There is no algorithm that decides that you are going to definitely win or lose the next game. It has been categorically refuted a number of times.
I don’t know what you’ve done to go on a 30 game losing streak. But you need to check your controller, modem, and flavour of mountain dew - something else has gone wrong.
All I can say is that, for me, whatever is going on in the back end with Infinite’s SBMM and/or team matching… It absolutely does not provide consistently fun matches. I’d say those are the exception to the rule, actually.
On paper, I guess it makes sense that they’re trying to provide even-keeled matches for every player. But the population isn’t big enough to create the skill gradient necessary for players to reliably wind up in matches that suit their skill. There’s a lot of adjustment going on and I always seem to find myself overskilled in matches, or way out of my depth. Makes playing the game incredibly frustrating.

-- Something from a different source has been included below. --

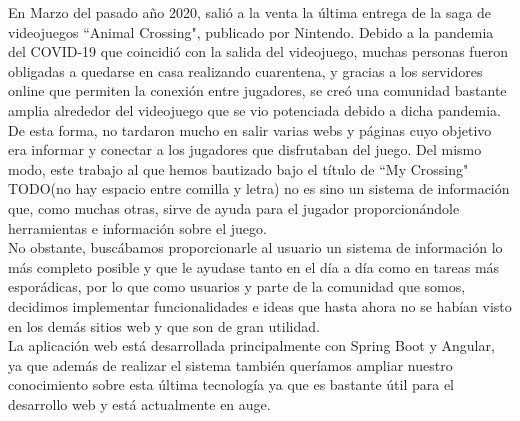 
En Marzo del pasado año 2020, salió a la venta la última entrega de la saga de videojuegos ``Animal Crossing", publicado por Nintendo. Debido a la pandemia del COVID-19 que coincidió con la salida del videojuego, muchas personas fueron obligadas a quedarse en casa realizando cuarentena, y gracias a los servidores online que permiten la conexión entre jugadores, se creó una comunidad bastante amplia alrededor del videojuego que se vio potenciada debido a dicha pandemia.\\

De esta forma, no tardaron mucho en salir varias webs y páginas cuyo objetivo era informar y conectar a los jugadores que disfrutaban del juego. Del mismo modo, este trabajo al que hemos bautizado bajo el título de ``My Crossing" TODO(no hay espacio entre comilla y letra) no es sino un sistema de información que, como muchas otras, sirve de ayuda para el jugador proporcionándole herramientas e información sobre el juego.\\

No obstante, buscábamos proporcionarle al usuario un sistema de información lo más completo posible y que le ayudase tanto en el día a día como en tareas más esporádicas, por lo que como usuarios y parte de la comunidad que somos, decidimos implementar funcionalidades e ideas que hasta ahora no se habían visto en los demás sitios web y que son de gran utilidad.\\

La aplicación web está desarrollada principalmente con Spring Boot y Angular, ya que además de realizar el sistema también queríamos ampliar nuestro conocimiento sobre esta última tecnología ya que es bastante útil para el desarrollo web y está actualmente en auge.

Having fun while playing is an opinion. When I see pros matching and outslaying everyone it just informs me that the top tier players are far and in between the rest of us. SBMM for Halo Infinite isn’t new to matchmaking Halo. It’s always been here in one way or another.
The goal or purpose of it is to create more balanced matches than previous games and I truly believe it’s done that.
You’re free to believe it’s done that. I’m telling you that from my personal experience, I disagree.
I fluctuate from matches where I’m way too dominant to matches where I can’t keep up with anyone. I think that might be due to low population preventing a “sweet spot” for my skill level being consistently available, but I don’t know that for sure and won’t pretend to.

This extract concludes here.